10.In 1979 Pigeon (Japan) Ltd opened a branch in Singapore and appointed L & C Enterprise as their sole distributor. In their dealings, the defendant was described as the sole-proprietor. In the same year, the firm started to manufacture for sale baby gift sets in their own brand name `Chu Chu`. These products became household names. By 1983 the firm was making good profits. The firm operated from four industrial units known as 12 Lorong Bakar Batu, [num ]04-05, [num ]04-06, [num ]04-07 and [num ]04-08 Kolam Ayer Industrial Park. It also had two other warehouses at Brighton Crescent and Lorong Bakar Batu.

11.The plaintiff told the court that in 1984 the defendant raised with him the question of his wife`s position in the firm. He agreed that she had been working hard and contributing to the firm. He then agreed that he would from then on hold 30%, the defendant 40% and the defendant`s wife 30% interest in the firm.

12.The principals of the firm, Pigeon (S) Pte Ltd, were unhappy with the firm selling `Pepe` baby products which were competing with `Pigeon` products. The plaintiff said in evidence that it was the defendant`s idea that he register `Pepe Baby Products`. He did that on 22 December 1990. When registering, he encountered difficulties with the registry staff who mentioned that the defendant was the trademark proprietor of `Pepe` but, on the prompting of the defendant, he told the officer that he was a partner and brother of the defendant. This was accepted and he registered `Pepe Baby Products`.

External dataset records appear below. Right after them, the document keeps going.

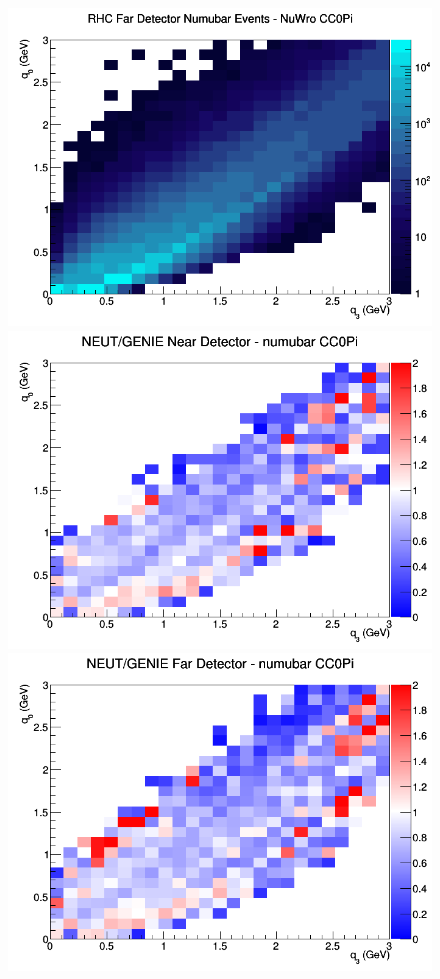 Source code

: \begin{figure}[h]
\endminipage
{}
\includegraphics[width=\linewidth]{eff_q0_q3/LAr/CC0Pi_RHC_FD_numubar_q3_q0_NuWro.png}
\endminipage
\newline
{}
\includegraphics[width=\linewidth]{eff_q0_q3/LAr/ratios/CC0Pi_NEUT_GENIE_numubar_near_q3_q0.png}
\endminipage
{}
\includegraphics[width=\linewidth]{eff_q0_q3/LAr/ratios/CC0Pi_NEUT_GENIE_numubar_far_q3_q0.png}

\end{figure}
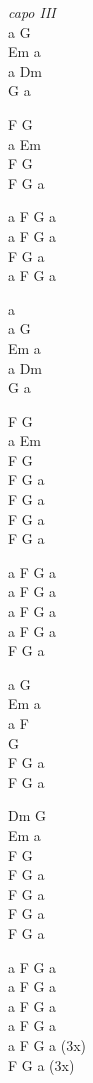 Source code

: \begin{chord}
\textit{capo III}\\
a G\\
Em a\\
a Dm\\
G a

F G\\
a Em\\
F G\\
F G a

a F G a\\
a F G a\\
F G a\\
a F G a

a\\
a G\\
Em a\\
a Dm\\
G a

F G\\
a  Em\\
F G\\
F G a\\
F G a\\
F G a\\
F G a

a F G a\\
a F G a\\
a F G a\\
a F G a\\
F G a

a G\\
Em a\\
a F\\
G\\
F G a\\
F G a

Dm G\\
Em a\\
F G\\
F G a\\
F G a\\
F G a\\
F G a

a F G a\\
a F G a\\
a F G a\\
a F G a\\
a F G a (3x)\\
F G a (3x)
\end{chord}
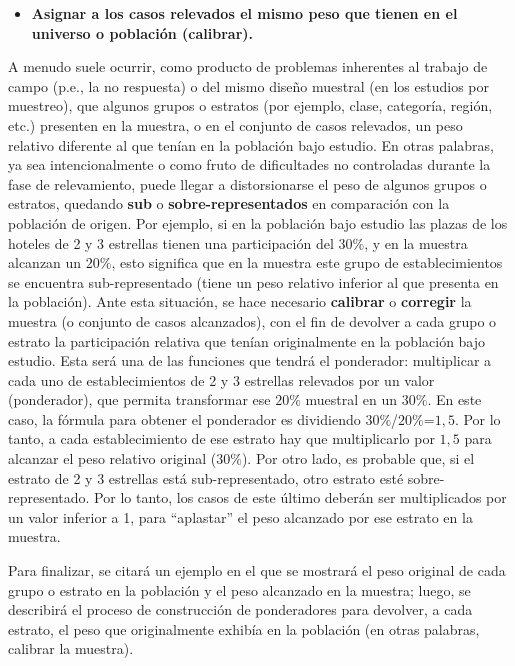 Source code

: \documentclass[
]{book}
\providecommand{\tightlist}{%
  \setlength{\itemsep}{0pt}\setlength{\parskip}{0pt}}
\begin{document}
\begin{itemize}
\tightlist
\item
  \textbf{Asignar a los casos relevados el mismo peso que tienen en el universo o población (calibrar).}
\end{itemize}

A menudo suele ocurrir, como producto de problemas inherentes al trabajo de campo (p.e., la no respuesta) o del mismo diseño muestral (en los estudios por muestreo), que algunos grupos o estratos (por ejemplo, clase, categoría, región, etc.) presenten en la muestra, o en el conjunto de casos relevados, un peso relativo diferente al que tenían en la población bajo estudio. En otras palabras, ya sea intencionalmente o como fruto de dificultades no controladas durante la fase de relevamiento, puede llegar a distorsionarse el peso de algunos grupos o estratos, quedando \textbf{sub} o \textbf{sobre-representados} en comparación con la población de origen. Por ejemplo, si en la población bajo estudio las plazas de los hoteles de 2 y 3 estrellas tienen una participación del \(30\%\), y en la muestra alcanzan un \(20\%\), esto significa que en la muestra este grupo de establecimientos se encuentra sub-representado (tiene un peso relativo inferior al que presenta en la población). Ante esta situación, se hace necesario \textbf{calibrar} o \textbf{corregir} la muestra (o conjunto de casos alcanzados), con el fin de devolver a cada grupo o estrato la participación relativa que tenían originalmente en la población bajo estudio. Esta será una de las funciones que tendrá el ponderador: multiplicar a cada uno de establecimientos de 2 y 3 estrellas relevados por un valor (ponderador), que permita transformar ese \(20\%\) muestral en un \(30\%\). En este caso, la fórmula para obtener el ponderador es dividiendo \(30\%\)/\(20\%\)=\(1,5\). Por lo tanto, a cada establecimiento de ese estrato hay que multiplicarlo por \(1,5\) para alcanzar el peso relativo original (\(30\%\)). Por otro lado, es probable que, si el estrato de 2 y 3 estrellas está sub-representado, otro estrato esté sobre-representado. Por lo tanto, los casos de este último deberán ser multiplicados por un valor inferior a 1, para ``aplastar'' el peso alcanzado por ese estrato en la muestra.

Para finalizar, se citará un ejemplo en el que se mostrará el peso original de cada grupo o estrato en la población y el peso alcanzado en la muestra; luego, se describirá el proceso de construcción de ponderadores para devolver, a cada estrato, el peso que originalmente exhibía en la población (en otras palabras, calibrar la muestra).
\end{document}

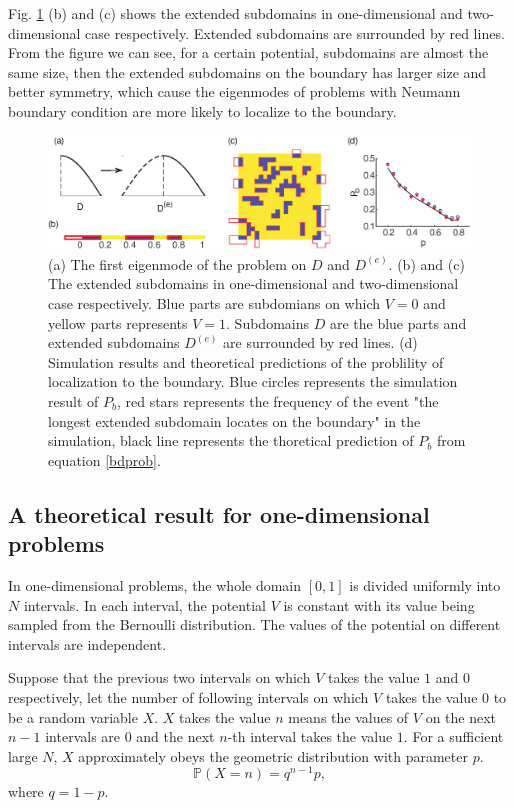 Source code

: \documentclass[a4paper,11pt]{article}
\begin{document}
Fig. \ref{fig3} (b) and (c) shows the extended subdomains in one-dimensional and two-dimensional case respectively. Extended subdomains are surrounded by red lines. From the figure we can see, for a certain potential, subdomains are almost the same size, then the extended subdomains on the boundary has larger size and better symmetry, which cause the eigenmodes of problems with Neumann boundary condition are more likely to localize to the boundary.

\begin{figure}
\centering
\includegraphics[width=\linewidth]{Fig3.eps}
\caption{(a) The first eigenmode of the problem on $D$ and $D^{(e)}$. (b) and (c) The extended subdomains in one-dimensional and two-dimensional case respectively. Blue parts are subdomians on which $V = 0$ and yellow parts represents $V = 1$. Subdomains $D$ are the blue parts and extended subdomains $D^{(e)}$ are surrounded by red lines. (d) Simulation results and theoretical predictions of the problility of localization to the boundary. Blue circles represents the simulation result of $P_b$, red stars represents the frequency of the event "the longest extended subdomain locates on the boundary" in the simulation, black line represents the thoretical prediction of $P_b$ from equation \eqref{bdprob}.}
\label{fig3}
\end{figure}

\subsection{A theoretical result for one-dimensional problems}

In one-dimensional problems, the whole domain $[0, 1]$ is divided uniformly into $N$ intervals. In each interval, the potential $V$ is constant with its value being sampled from the Bernoulli distribution. The values of the potential on different intervals are independent.

Suppose that the previous two intervals on which $V$ takes the value $1$ and $0$ respectively, let the number of following intervals on which $V$ takes the value $0$ to be a random variable $X$. $X$ takes the value $n$ means the values of $V$ on the next $n-1$ intervals are $0$ and the next $n$-th interval takes the value $1$. For a sufficient large $N$, $X$ approximately obeys the geometric distribution with parameter $p$.
$$ \mathbb{P}(X = n) = q^{n-1} p, $$
where $q = 1 - p$.
\end{document}
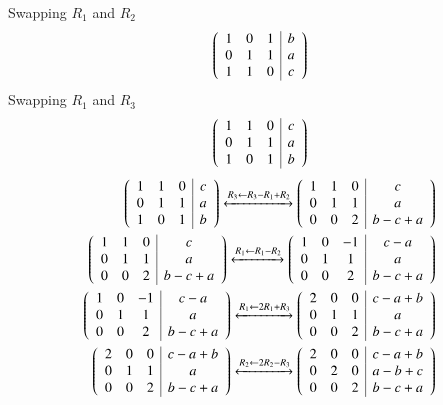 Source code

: \documentclass[journal,12pt,twocolumn]{IEEEtran}
\theoremstyle{remark}
\begin{document}
\vspace{0.3cm}
Swapping $R_1$ and $R_2$
\begin{align}
\begin{pmatrix}\begin{array}{ccc|c}
1&0&1&b\\0&1&1&a\\1&1&0&c
\end{array}
\end{pmatrix}
\end{align}
Swapping $R_1$ and $R_3$
\begin{align}
\begin{pmatrix}\begin{array}{ccc|c}
1&1&0&c\\0&1&1&a\\1&0&1&b
\end{array}
\end{pmatrix}
\end{align}
\begin{align}
\begin{pmatrix}\begin{array}{ccc|c}
1&1&0&c\\0&1&1&a\\1&0&1&b
\end{array}
\end{pmatrix}
\xleftrightarrow[]{R_3 \leftarrow R_3 - R_1 + R_2}
\begin{pmatrix}\begin{array}{ccc|c}
1&1&0&c\\0&1&1&a\\0&0&2&b-c+a
\end{array}
\end{pmatrix}\\
\begin{pmatrix}\begin{array}{ccc|c}
1&1&0&c\\0&1&1&a\\0&0&2&b-c+a
\end{array}
\end{pmatrix}
\xleftrightarrow[]{R_1 \leftarrow R_1-R_2}
\begin{pmatrix}\begin{array}{ccc|c}
1&0&-1&c-a\\0&1&1&a\\0&0&2&b-c+a
\end{array}
\end{pmatrix}\\
\begin{pmatrix}\begin{array}{ccc|c}
1&0&-1&c-a\\0&1&1&a\\0&0&2&b-c+a
\end{array}
\end{pmatrix}
\xleftrightarrow[]{R_1 \leftarrow 2R_1+ R_3}
\begin{pmatrix}\begin{array}{ccc|c}
2&0&0&c-a+b \\0&1&1&a \\0&0&2&b-c+a
\end{array}
\end{pmatrix}\\
\begin{pmatrix}\begin{array}{ccc|c}
2&0&0&c-a+b \\0&1&1&a \\0&0&2&b-c+a
\end{array}
\end{pmatrix}
\xleftrightarrow[]{R_2 \leftarrow 2R_2-R_3}
\begin{pmatrix}\begin{array}{ccc|c}
2&0&0&c-a+b \\0&2&0&a-b+c \\0&0&2&b-c+a
\end{array}
\end{pmatrix}
\end{align}
\end{document}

13.In 1993 disagreement broke out for the first time between the brothers. The plaintiff said that for the first time the defendant alleged that he was owing the firm more than half a million dollars. The defendant told him that he would register him as a partner of L & C Enterprise if he would pay up $584,324.36. Another incident happened later in the year. The defendant raised the price of pacifiers for babies, by the brand known as 888(S2), saying that the purchase price had increased. The plaintiff found out from the suppliers that the price was not increased. He confronted the defendant and asked for his partnership share for all the years. The defendant had previously given excuses to postpone the registration of his name but had never denied the existence of the partnership. This was the first denial.

14.The differences led to a family meeting in late 1993....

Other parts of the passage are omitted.